Federal Councillor Didier Burkhalter held political talks in Stockholm today with representatives of the Swedish government. He spoke to Minister for Foreign Affairs Margot Wallström about the current refugee situation and possible responses to the problem. They both agreed that their two countries must show solidarity and work together to deal with the refugee crisis. The root causes of this migration must also be addressed, they said, for example through humanitarian aid on the ground. Ms Wallström agreed with Mr Burkhalter that increased financial support must be provided by a number of states to humanitarian organisations on the ground without delay and that this could send out a strong signal.
Another topic of discussion was Switzerland's policy regarding the EU. Mr Burkhalter and Ms Wallström spoke about the importance of Switzerland’s bilateral approach to the EU, its partnership with the EU and the current challenges. With regard to implementing the new article of the Swiss Federal Constitution on immigration, the two sides discussed the progress made in consultations with the European Commission. Ms Wallström underlined that pragmatic considerations must also be possible, based on the principle of the free movement of persons. Federal Councillor Burkhalter, meanwhile, stressed that it is also important to move forward with the institutional issues and other pending dossiers in addition to the consultations on the free movement of persons.
Other topics on the agenda were the situation in Ukraine, restoring security in Europe, measures to curb violent extremism – for example through support for the newly founded Global Community Engagement and Resilience Fund (GCERF) – and also strengthening women’s rights, in particular with regard to combating sexual violence in conflicts.

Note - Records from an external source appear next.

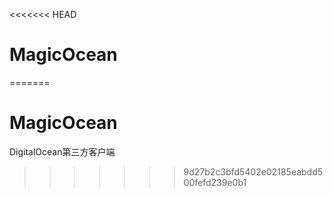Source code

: <<<<<<< HEAD
# MagicOcean
=======
# MagicOcean
DigitalOcean第三方客户端
>>>>>>> 9d27b2c3bfd5402e02185eabdd500fefd239e0b1
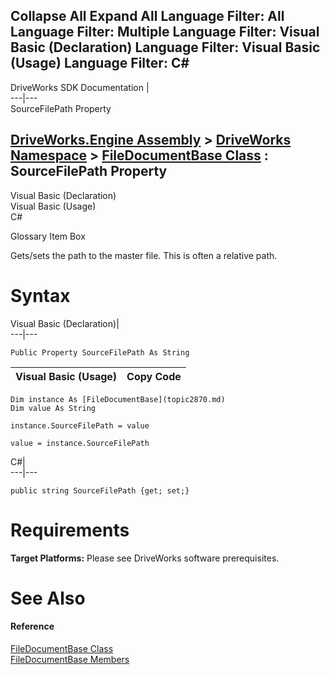        

 Collapse All Expand All  Language Filter: All  Language Filter: Multiple  Language Filter: Visual Basic (Declaration) Language Filter: Visual Basic (Usage) Language Filter: C#  
---  
DriveWorks SDK Documentation  |   
---|---  
SourceFilePath Property   
  
[DriveWorks.Engine Assembly](topic2156.md) > [DriveWorks Namespace](topic2159.md) > [FileDocumentBase Class](topic2870.md) : SourceFilePath Property  
---  
  
Visual Basic (Declaration)    
Visual Basic (Usage)    
C# 

Glossary Item Box

Gets/sets the path to the master file. This is often a relative path. 

# Syntax

Visual Basic (Declaration)|   
---|---  
      
    
    Public Property SourceFilePath As String  
  
Visual Basic (Usage)| Copy Code  
---|---  
      
    
    Dim instance As [FileDocumentBase](topic2870.md)
    Dim value As String
     
    instance.SourceFilePath = value
     
    value = instance.SourceFilePath  
  
C#|   
---|---  
      
    
    public string SourceFilePath {get; set;}  
  
# Requirements

**Target Platforms:** Please see DriveWorks software prerequisites.

# See Also

#### Reference

[FileDocumentBase Class](topic2870.md)   
[FileDocumentBase Members](topic2871.md)


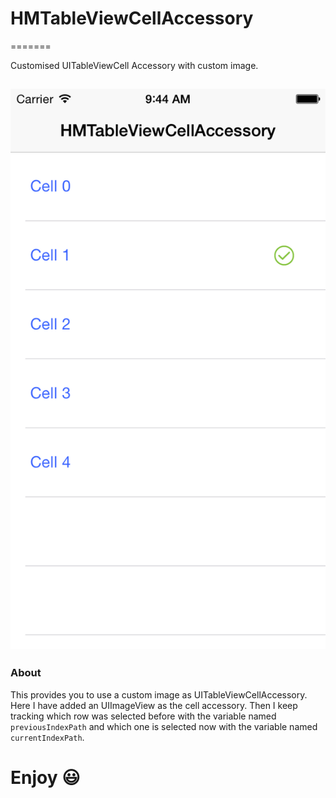 # HMTableViewCellAccessory

=======

Customised UITableViewCell Accessory with custom image.


![HMTableViewCellAccessory iPhone Screenshot](https://raw.githubusercontent.com/MacKaSL/HMTableViewCellAccessory/master/iOS%20Simulator%20Screen%20shot%20-%20HMTableViewCellAccessory.png)
-------------------

### About
This provides you to use a custom image as UITableViewCellAccessory. Here I have added an UIImageView as the cell accessory. Then I keep tracking which row was selected before with the variable named `previousIndexPath` and which one is selected now with the variable named `currentIndexPath`.

Enjoy :smiley:
===

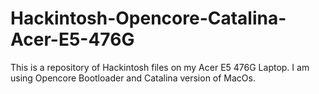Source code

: # Hackintosh-Opencore-Catalina-Acer-E5-476G
This is a repository of Hackintosh files on my Acer E5 476G Laptop. I am using Opencore Bootloader and Catalina version of MacOs.

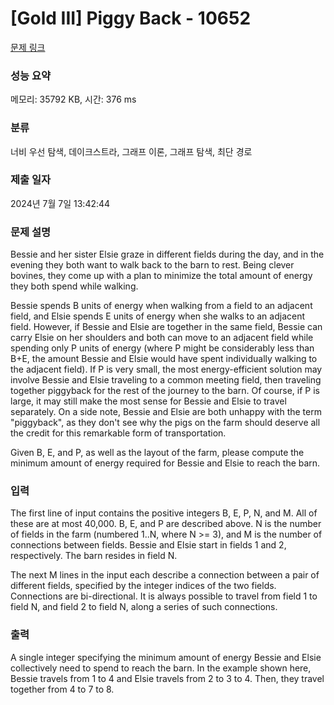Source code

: # [Gold III] Piggy Back - 10652 

[문제 링크](https://www.acmicpc.net/problem/10652) 

### 성능 요약

메모리: 35792 KB, 시간: 376 ms

### 분류

너비 우선 탐색, 데이크스트라, 그래프 이론, 그래프 탐색, 최단 경로

### 제출 일자

2024년 7월 7일 13:42:44

### 문제 설명

<p>Bessie and her sister Elsie graze in different fields during the day, and in the evening they both want to walk back to the barn to rest. Being clever bovines, they come up with a plan to minimize the total amount of energy they both spend while walking.</p>

<p>Bessie spends B units of energy when walking from a field to an adjacent field, and Elsie spends E units of energy when she walks to an adjacent field.  However, if Bessie and Elsie are together in the same field, Bessie can carry Elsie on her shoulders and both can move to an adjacent field while spending only P units of energy (where P might be considerably less than B+E, the amount Bessie and Elsie would have spent individually walking to the adjacent field).  If P is very small, the most energy-efficient solution may involve Bessie and Elsie traveling to a common meeting field, then traveling together piggyback for the rest of the journey to the barn.  Of course, if P is large, it may still make the most sense for Bessie and Elsie to travel separately.  On a side note, Bessie and Elsie are both unhappy with the term "piggyback", as they don't see why the pigs on the farm should deserve all the credit for this remarkable form of transportation.</p>

<p>Given B, E, and P, as well as the layout of the farm, please compute the minimum amount of energy required for Bessie and Elsie to reach the barn.</p>

### 입력 

 <p>The first line of input contains the positive integers B, E, P, N, and M.  All of these are at most 40,000.  B, E, and P are described above. N is the number of fields in the farm (numbered 1..N, where N >= 3), and M is the number of connections between fields.  Bessie and Elsie start in fields 1 and 2, respectively.  The barn resides in field N.</p>

<p>The next M lines in the input each describe a connection between a pair of different fields, specified by the integer indices of the two fields.  Connections are bi-directional.  It is always possible to travel from field 1 to field N, and field 2 to field N, along a series of such connections.  </p>

### 출력 

 <p>A single integer specifying the minimum amount of energy Bessie and Elsie collectively need to spend to reach the barn.  In the example shown here, Bessie travels from 1 to 4 and Elsie travels from 2 to 3 to 4.  Then, they travel together from 4 to 7 to 8.</p>

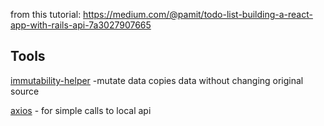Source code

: from this tutorial: https://medium.com/@pamit/todo-list-building-a-react-app-with-rails-api-7a3027907665

## Tools
[immutability-helper](https://github.com/kolodny/immutability-helper) -mutate data copies data without changing original source

[axios](https://github.com/axios/axios) - for simple calls to local api
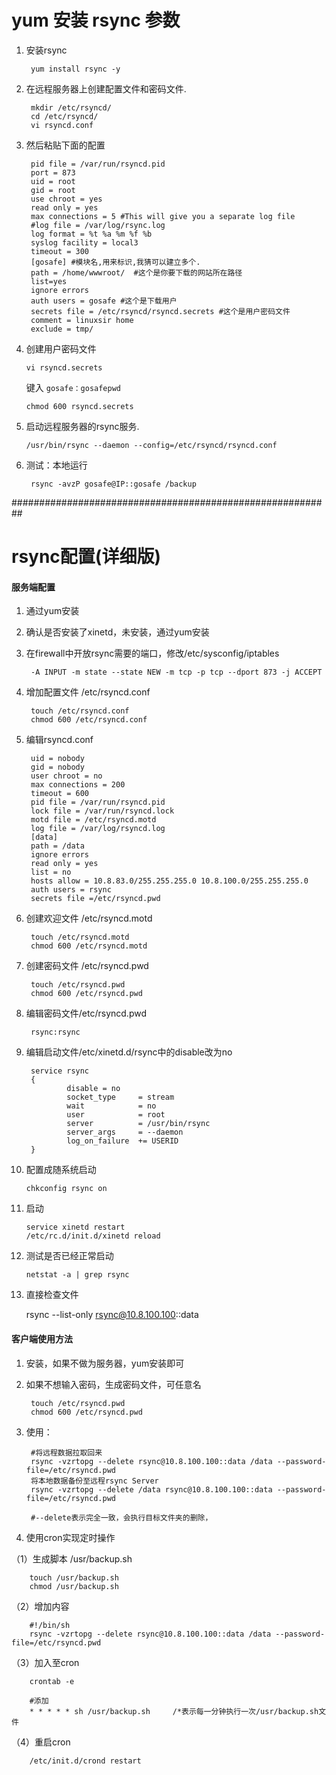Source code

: # yum 安装 rsync 参数

1. 安装rsync
	
		yum install rsync -y

2. 在远程服务器上创建配置文件和密码文件.

		mkdir /etc/rsyncd/
		cd /etc/rsyncd/
		vi rsyncd.conf

3. 然后粘贴下面的配置

		pid file = /var/run/rsyncd.pid
		port = 873
		uid = root
		gid = root
		use chroot = yes
		read only = yes
		max connections = 5 #This will give you a separate log file
		#log file = /var/log/rsync.log
		log format = %t %a %m %f %b
		syslog facility = local3
		timeout = 300
		[gosafe] #模块名,用来标识,我猜可以建立多个.
		path = /home/wwwroot/  #这个是你要下载的网站所在路径
		list=yes
		ignore errors
		auth users = gosafe #这个是下载用户
		secrets file = /etc/rsyncd/rsyncd.secrets #这个是用户密码文件
		comment = linuxsir home
		exclude = tmp/

4.	创建用户密码文件

		vi rsyncd.secrets
		
	键入 `gosafe：gosafepwd`
	
		chmod 600 rsyncd.secrets

5.	启动远程服务器的rsync服务.

		/usr/bin/rsync --daemon --config=/etc/rsyncd/rsyncd.conf
 
6. 测试：本地运行
		
		rsync -avzP gosafe@IP::gosafe /backup
		
		
##########################################################		
		

# rsync配置(详细版)
#### 服务端配置
1. 通过yum安装
2. 确认是否安装了xinetd，未安装，通过yum安装
3. 在firewall中开放rsync需要的端口，修改/etc/sysconfig/iptables  
	
		-A INPUT -m state --state NEW -m tcp -p tcp --dport 873 -j ACCEPT  
		  
4. 增加配置文件 /etc/rsyncd.conf
  
		touch /etc/rsyncd.conf  
		chmod 600 /etc/rsyncd.conf  
5. 编辑rsyncd.conf
  
		uid = nobody  
		gid = nobody  
		user chroot = no  
		max connections = 200  
		timeout = 600  
		pid file = /var/run/rsyncd.pid  
		lock file = /var/run/rsyncd.lock  
		motd file = /etc/rsyncd.motd   
		log file = /var/log/rsyncd.log  
		[data]  
		path = /data  
		ignore errors  
		read only = yes  
		list = no  
		hosts allow = 10.8.83.0/255.255.255.0 10.8.100.0/255.255.255.0  
		auth users = rsync  
		secrets file =/etc/rsyncd.pwd  

6. 创建欢迎文件 /etc/rsyncd.motd
 
		touch /etc/rsyncd.motd  
		chmod 600 /etc/rsyncd.motd  

7. 创建密码文件 /etc/rsyncd.pwd
  
		touch /etc/rsyncd.pwd  
		chmod 600 /etc/rsyncd.pwd  
8. 编辑密码文件/etc/rsyncd.pwd
  
		rsync:rsync  

9. 编辑启动文件/etc/xinetd.d/rsync中的disable改为no
 
		service rsync  
		{  
        		disable = no  
        		socket_type     = stream  
        		wait            = no  
        		user            = root  
        		server          = /usr/bin/rsync  
        		server_args     = --daemon  
        		log_on_failure  += USERID  
		}  
 
10. 配置成随系统启动
  
		chkconfig rsync on  

11. 启动
 
		service xinetd restart  
		/etc/rc.d/init.d/xinetd reload  
 
 
12. 测试是否已经正常启动
  
		netstat -a | grep rsync  

13. 直接检查文件
 
	rsync --list-only rsync@10.8.100.100::data  
 
#### 客户端使用方法
1. 安装，如果不做为服务器，yum安装即可
2. 如果不想输入密码，生成密码文件，可任意名 
  
		touch /etc/rsyncd.pwd  
		chmod 600 /etc/rsyncd.pwd  
		
3. 使用：
  
		#将远程数据拉取回来  
		rsync -vzrtopg --delete rsync@10.8.100.100::data /data --password-file=/etc/rsyncd.pwd  
		将本地数据备份至远程rsync Server  
		rsync -vzrtopg --delete /data rsync@10.8.100.100::data --password-file=/etc/rsyncd.pwd  
  
		#--delete表示完全一致，会执行目标文件夹的删除，  

4. 使用cron实现定时操作

（1）生成脚本 /usr/backup.sh  
		
		touch /usr/backup.sh  
		chmod /usr/backup.sh  
		
（2）增加内容
  
		#!/bin/sh  
		rsync -vzrtopg --delete rsync@10.8.100.100::data /data --password-file=/etc/rsyncd.pwd  

（3）加入至cron
  
		crontab -e  
  
		#添加  
		* * * * * sh /usr/backup.sh     /*表示每一分钟执行一次/usr/backup.sh文件  
		
（4）重启cron
  
		/etc/init.d/crond restart  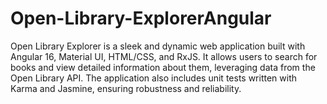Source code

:# Open-Library-ExplorerAngular
Open Library Explorer is a sleek and dynamic web application built with Angular 16, Material UI, HTML/CSS, and RxJS. It allows users to search for books and view detailed information about them, leveraging data from the Open Library API. The application also includes unit tests written with Karma and Jasmine, ensuring robustness and reliability.
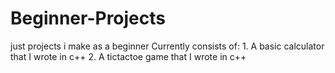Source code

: # Beginner-Projects
just projects i make as a beginner 
Currently consists of:
    1. A basic calculator that I wrote in c++
    2. A tictactoe game that I wrote in c++
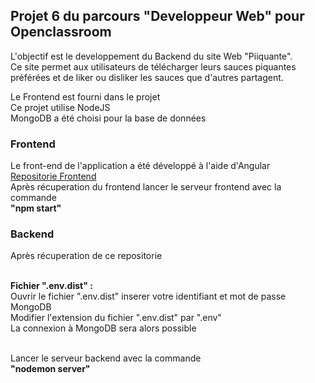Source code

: <h2>Projet 6 du parcours "Developpeur Web" pour Openclassroom</h2>
<p>L'objectif est le developpement du Backend du site Web "Piiquante".<br>
Ce site permet aux utilisateurs de télécharger leurs sauces piquantes préférées et de liker ou disliker les sauces que d'autres partagent.</p>
<p>Le Frontend est fourni dans le projet<br>
Ce projet utilise NodeJS<br>
MongoDB a été choisi pour la base de données</p>
<h3>Frontend</h3>
Le front-end de l'application a été développé à l'aide d'Angular<br>
<a href="https://github.com/OpenClassrooms-Student-Center/Web-Developer-P6">Repositorie Frontend</a><br>
Après récuperation du frontend lancer le serveur frontend avec la commande <br>
<strong>"npm start"</strong><br>

 <h3>Backend</h3> 
 Après récuperation de ce repositorie<br><br>

 <strong>Fichier ".env.dist" :</strong><br>
 Ouvrir le fichier ".env.dist" inserer votre identifiant et mot de passe MongoDB<br>
 Modifier l'extension du fichier ".env.dist" par ".env"<br>
 La connexion à MongoDB sera alors possible<br><br>

Lancer le serveur backend avec la commande <br>
<strong>"nodemon server"</strong><br>
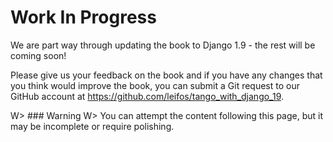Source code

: Work In Progress
================

We are part way through updating the book to Django 1.9 - the rest will be coming soon!

Please give us your feedback on the book and if you have any changes that you think would improve the book, you can submit a Git request to our GitHub account at https://github.com/leifos/tango_with_django_19.

W> ### Warning
W> You can attempt the content following this page, but it may be incomplete or require polishing.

The Swedish Minister for International Development Cooperation Isabela Lövin engaged in talks with Mr Burkhalter on subjects including how development cooperation can help to reduce violence, instability and extremism. She also discussed the scope for increased cooperation between Switzerland and Sweden on international development. The Swiss Agency for Development and Cooperation (SDC) and the Swedish development agency SIDA are working together on, among other things, promoting equal opportunities and supporting the process for encouraging cross-border dialogue between the Democratic Republic of the Congo, Burundi and Rwanda. Both states are involved in the international debate on commitments in fragile regions alongside their specific projects and programmes. The focus here is on long-term results, peacebuilding and state-building that includes all interest groups. This sustainable approach should also be applied to the issue of migration and to the prevention of violent extremism. Mr Burkhalter also made it clear that political dialogue is crucial to improving the situation in fragile states.
Close bilateral relations
Exactly 100 years after diplomatic ties between Switzerland and Sweden began, there are many aspects to relations between the two countries. They are now working together in a wide range of fields such as peacekeeping and security policy, research and innovation. The volume of bilateral trade in 2014 was approximately CHF 3.1 billion, making Sweden the biggest Nordic trading partner for Switzerland.